9 Ağustos 2008

Tüm gün Derenin yanında


13.Temmuz sabahı kalktığımızda havanın sıcak olacağı sabahtan kendini belli ediyor. Denize girip serinlemek bu sıcağı üzerimizden atmak isterdim. Ancak İstanbul'a yakın temiz sahil kıyılarının tamamı çok kalabalık ve yolculukta yoğun tariften dolayı bir o kadar işkenceye dönüşebiliyor. Dinleneceğiz derken saatlerce zaman araçta geçiyor.

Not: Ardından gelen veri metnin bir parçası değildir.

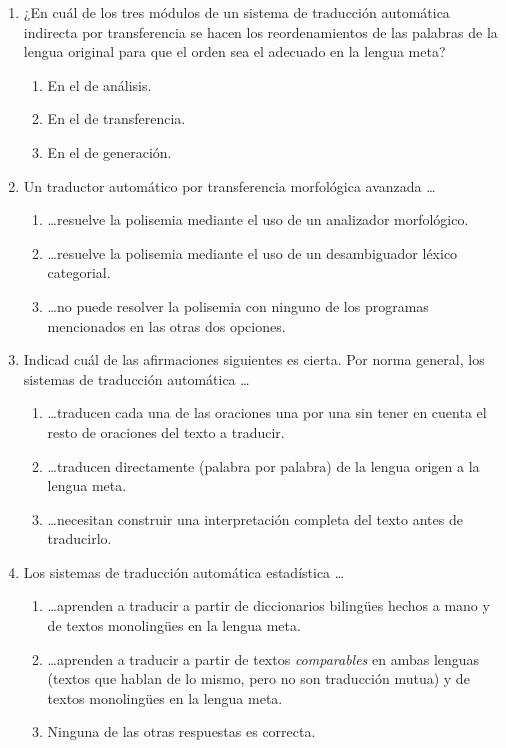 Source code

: \begin{enumerate}
\item ¿En cuál de los tres módulos de un sistema de traducción automática indirecta por transferencia se hacen los reordenamientos de las palabras de la lengua original para que el orden sea el adecuado en la lengua meta? \begin{enumerate} \item En el de análisis. \item En el de transferencia. \item En el de generación. \end{enumerate} 

\item Un traductor automático por transferencia morfológica avanzada \ldots \begin{enumerate} \item \ldots resuelve la polisemia mediante el uso de un analizador morfológico. \item \ldots resuelve la polisemia mediante el uso de un desambiguador léxico categorial. \item \ldots no puede resolver la polisemia con ninguno de los programas mencionados en las otras dos opciones. \end{enumerate} 

\item Indicad cuál de las afirmaciones siguientes es cierta. Por norma general, los sistemas de traducción automática \ldots\begin{enumerate} \item \ldots traducen cada una de las oraciones una por una sin tener en cuenta el resto de oraciones del texto a traducir. \item \ldots traducen directamente (palabra por palabra) de la lengua origen a la lengua meta. \item \ldots necesitan construir una interpretación completa del texto antes de traducirlo. \end{enumerate} 

\item Los sistemas de traducción automática estadística \ldots\begin{enumerate} \item \ldots aprenden a traducir a partir de diccionarios bilingües hechos a mano y de textos monolingües en la lengua meta. \item \ldots aprenden a traducir a partir de textos \emph{comparables} en ambas lenguas (textos que hablan de lo mismo, pero no son traducción mutua) y de textos monolingües en la lengua meta. \item Ninguna de las otras respuestas es correcta. \end{enumerate} 


\end{enumerate}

O zaman Göksu derei kıyısında bir ağacın altında ve mümkünse dereye sıfır bir yere gidelim istedik. Ama hem ağacın gölgesi, hem dereye sıfır yer bulmak zor. Araça matımı, portatif koltuğumuz ve elbette sucuk ve ekmeğimizi yola alarak yola koyulduk. Artık böyle bir yer bulmak için offroad araçımızın imkanlarına ihtiyaçımız olacak.

Hacıllı'dan Göksu'ya indiğimizde bir kaç dere geçişi yapıp biraz yürüyüşle keşif yaptıktan sonra aradığımız yeri bulduk. Rüzgar almayan, ağacın gölgesinde ve dereye sıfır olan bu yere bizim araçla bile ulaşım zor oldu ama değdi.

Biblo sıcaktan kurtulmanın sevinci içinde çevreyi keşfi ederken bizde matımızı, portatif sandalyemizi kurarak ortamımızı hazırladık. Derenin içindeki balıkları seyrederken Temmuz ayının Atlas dergisini okurken, Nuray'da hemen kitabına daldı. Bir yanda derenin sesi, hissetmediğimiz rüzgarın yapraklar oluşturduğu ses ve dere içindeki balıklar...

Manzarımızı aşağıdaki şekilde.



Bir ara balıklara bakmak için dereyi izlerken ufak bir su yılanı gördüm. Kıvrıla kıvrıla su içinde ilerleyişi sonunda kıyıya gelerek başını çıkardı. Sonra ise gözden kaybolarak kayaların arasında kayboldu. Büyük balıklar zaman zaman büyük kayaların arasında başlarını çıkartıyor ve sonrasında ise sadece kuyruklarını görerek yine kaya altında izlerini kaybettiriyorlar.

Akşam üstü olduğunda gerçek bir dinlenme yapmanın keyfi sona ermişti. Trafik stresini çekmeden eve geldiğimizde ie haftanın yorgunluğundan eser kalmamıştı.